Finding inspiration in Hurricane Irene
Published 12:20 am Wednesday, October 19, 2011
To be an artist is to seek inspiration from the physical world — inspiration in those moments that catch the eye and capture the imagination.
It could be light falling through a window or the splash of a red barn in a frost-covered field. It could be rising floodwaters, ferocious winds and driving rain; or no electricity and trees toppling onto power lines and through roofs. The source of inspiration just might be Hurricane Irene.
Hurricane Irene roared through eastern North Carolina on Aug. 27, leaving a wake of destruction and creation behind. The destruction was evident during, and in the days after, the storm. The creation is quietly making its way into the galleries and exhibits of downtown Washington.
In River Walk Gallery, the back wall of the main gallery is dedicated to “Hurricane Irene Inspired Art.” The theme is evident, and while there seems to a common thread of round, chaotic movement in the artwork displayed, the mediums differ greatly. Among the art displayed are a quilt, watercolors, three-dimensional mixed-media pieces, a bowl of tiny handmade worry dolls and the more whimsical ceramic magnets bearing a swirl and the claim “I survived Irene.”
“The idea was floating around to make art during Irene,” said Carolyn Sleeper, creator of the Irene magnets. “But during the storm, all I could think about was surviving it.”
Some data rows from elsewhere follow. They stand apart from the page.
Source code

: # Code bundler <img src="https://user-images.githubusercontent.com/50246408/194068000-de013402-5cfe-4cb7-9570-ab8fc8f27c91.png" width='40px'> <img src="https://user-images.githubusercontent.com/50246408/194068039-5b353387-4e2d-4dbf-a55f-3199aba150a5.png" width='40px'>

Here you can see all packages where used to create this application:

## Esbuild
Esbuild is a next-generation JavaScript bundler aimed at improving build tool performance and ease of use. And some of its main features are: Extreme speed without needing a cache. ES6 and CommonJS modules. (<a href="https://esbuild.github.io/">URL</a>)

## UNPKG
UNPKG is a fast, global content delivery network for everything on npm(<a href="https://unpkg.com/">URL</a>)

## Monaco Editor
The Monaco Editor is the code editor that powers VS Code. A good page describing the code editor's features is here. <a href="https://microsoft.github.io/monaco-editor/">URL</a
Afterwards, she shaped the miniature hurricane magnets to serve as a reminder of the powerful Irene and the larger concept of survival.
For Sam Wall, another River Walk artist, Irene unleashed an unexpected windfall of raw material in his yard.
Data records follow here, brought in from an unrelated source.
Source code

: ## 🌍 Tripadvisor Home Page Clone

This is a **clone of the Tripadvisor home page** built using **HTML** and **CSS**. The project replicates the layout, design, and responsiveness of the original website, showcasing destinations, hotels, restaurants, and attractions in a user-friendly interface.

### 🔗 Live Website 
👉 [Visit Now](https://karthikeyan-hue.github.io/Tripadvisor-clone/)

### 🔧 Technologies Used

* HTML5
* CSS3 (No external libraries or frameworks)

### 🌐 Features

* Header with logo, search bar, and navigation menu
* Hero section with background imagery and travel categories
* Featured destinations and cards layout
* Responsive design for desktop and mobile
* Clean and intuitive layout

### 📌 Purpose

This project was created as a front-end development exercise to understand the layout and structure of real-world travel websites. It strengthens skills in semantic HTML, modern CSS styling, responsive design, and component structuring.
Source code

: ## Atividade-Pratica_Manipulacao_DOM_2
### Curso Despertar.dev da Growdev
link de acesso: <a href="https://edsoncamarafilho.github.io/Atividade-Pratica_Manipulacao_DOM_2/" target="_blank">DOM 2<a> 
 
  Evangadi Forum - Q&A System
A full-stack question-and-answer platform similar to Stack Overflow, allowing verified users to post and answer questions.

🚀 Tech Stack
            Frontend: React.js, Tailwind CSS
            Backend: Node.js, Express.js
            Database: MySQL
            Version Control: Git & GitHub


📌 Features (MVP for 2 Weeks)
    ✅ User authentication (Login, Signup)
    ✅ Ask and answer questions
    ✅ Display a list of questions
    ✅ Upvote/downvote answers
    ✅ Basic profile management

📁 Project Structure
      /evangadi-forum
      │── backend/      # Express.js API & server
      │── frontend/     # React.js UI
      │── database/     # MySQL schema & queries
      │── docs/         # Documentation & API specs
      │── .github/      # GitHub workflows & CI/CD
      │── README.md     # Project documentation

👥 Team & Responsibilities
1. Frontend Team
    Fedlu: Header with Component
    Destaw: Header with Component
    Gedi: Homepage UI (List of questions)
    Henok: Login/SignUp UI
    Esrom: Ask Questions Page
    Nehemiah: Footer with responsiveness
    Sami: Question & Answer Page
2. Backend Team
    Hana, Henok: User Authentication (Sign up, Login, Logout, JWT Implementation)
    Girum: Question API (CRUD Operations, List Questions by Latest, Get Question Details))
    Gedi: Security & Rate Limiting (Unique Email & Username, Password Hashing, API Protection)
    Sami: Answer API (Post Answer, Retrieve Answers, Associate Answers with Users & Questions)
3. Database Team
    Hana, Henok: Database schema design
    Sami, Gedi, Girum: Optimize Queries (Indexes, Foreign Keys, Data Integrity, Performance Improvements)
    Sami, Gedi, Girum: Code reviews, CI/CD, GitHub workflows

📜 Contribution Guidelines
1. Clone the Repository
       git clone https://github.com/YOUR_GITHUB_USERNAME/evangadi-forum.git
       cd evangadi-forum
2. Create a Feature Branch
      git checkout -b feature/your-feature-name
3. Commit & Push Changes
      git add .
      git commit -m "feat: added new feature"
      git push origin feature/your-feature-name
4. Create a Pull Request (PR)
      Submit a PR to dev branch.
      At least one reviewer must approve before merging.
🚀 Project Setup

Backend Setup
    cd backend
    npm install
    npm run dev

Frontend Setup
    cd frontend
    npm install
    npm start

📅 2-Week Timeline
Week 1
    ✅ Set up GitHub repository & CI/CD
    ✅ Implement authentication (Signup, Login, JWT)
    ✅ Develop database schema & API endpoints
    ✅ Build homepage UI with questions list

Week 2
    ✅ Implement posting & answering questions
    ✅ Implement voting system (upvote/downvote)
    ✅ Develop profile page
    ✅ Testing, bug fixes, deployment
“I’ve been inspired to create some things out of wood from the many trees that fell in our yard,” said Wall. “All those trees down, all the great wood — cedar, oak — it was incredible.”
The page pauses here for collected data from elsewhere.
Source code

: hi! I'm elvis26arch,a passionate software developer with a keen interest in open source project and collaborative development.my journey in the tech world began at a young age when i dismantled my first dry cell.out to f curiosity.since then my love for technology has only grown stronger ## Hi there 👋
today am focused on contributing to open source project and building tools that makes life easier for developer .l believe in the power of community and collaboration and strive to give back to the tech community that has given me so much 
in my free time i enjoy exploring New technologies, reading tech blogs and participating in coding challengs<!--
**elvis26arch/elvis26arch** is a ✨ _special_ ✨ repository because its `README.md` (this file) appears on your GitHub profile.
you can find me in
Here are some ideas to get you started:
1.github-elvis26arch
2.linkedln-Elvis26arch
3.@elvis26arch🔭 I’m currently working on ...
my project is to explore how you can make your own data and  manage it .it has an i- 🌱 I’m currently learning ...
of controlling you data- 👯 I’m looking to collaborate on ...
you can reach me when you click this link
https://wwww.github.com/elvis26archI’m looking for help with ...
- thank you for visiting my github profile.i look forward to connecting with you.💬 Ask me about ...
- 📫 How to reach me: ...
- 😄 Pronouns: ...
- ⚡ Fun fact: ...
Steps down Main Street, Kay Woolard displays her painting “After the Storm” at the Inner Banks Artisans’ Center. The acrylic painting is a storm of color, murky greens and blues creating chaos that gradually coalesces in an open bloom of pink hibiscus.
On one level, the piece is truly representative: Woolard has two large, pink hibiscuses in planters that were battered and flooded, yet survived the storm. On a deeper and more personal level, the painting represents Irene’s destruction. The flooding of Wrights Creek in the Pungo area put the Woolards back to square one on their recently purchased home’s renovation. The floor they’d just replaced must be replaced again; the ground floor drywall had to be demolished.
“For me, (the painting) is symbolic of the massive confusion coming out of the storm,” Woolard said of dealing with the confusion of insurance claims, cleanup and the general turmoil that severe flooding leaves behind. “The bloom is the moving forward —the clarity of that.”
Woolard has moved forward as well, submitting “After the Storm” to the Beaufort County Arts Council’s 2011 Fine Arts Show, the opening reception for which is 8 p.m. tonight at the Washington Civic Center.
Likely, Woolard’s work won’t be the only hurricane-inspired piece to hang in the show this year. The clarity of purpose, and the sense of relief that comes from making it through the storm with life and limb intact, is shared by all eastern North Carolinians. The local artists are simply better at expressing it.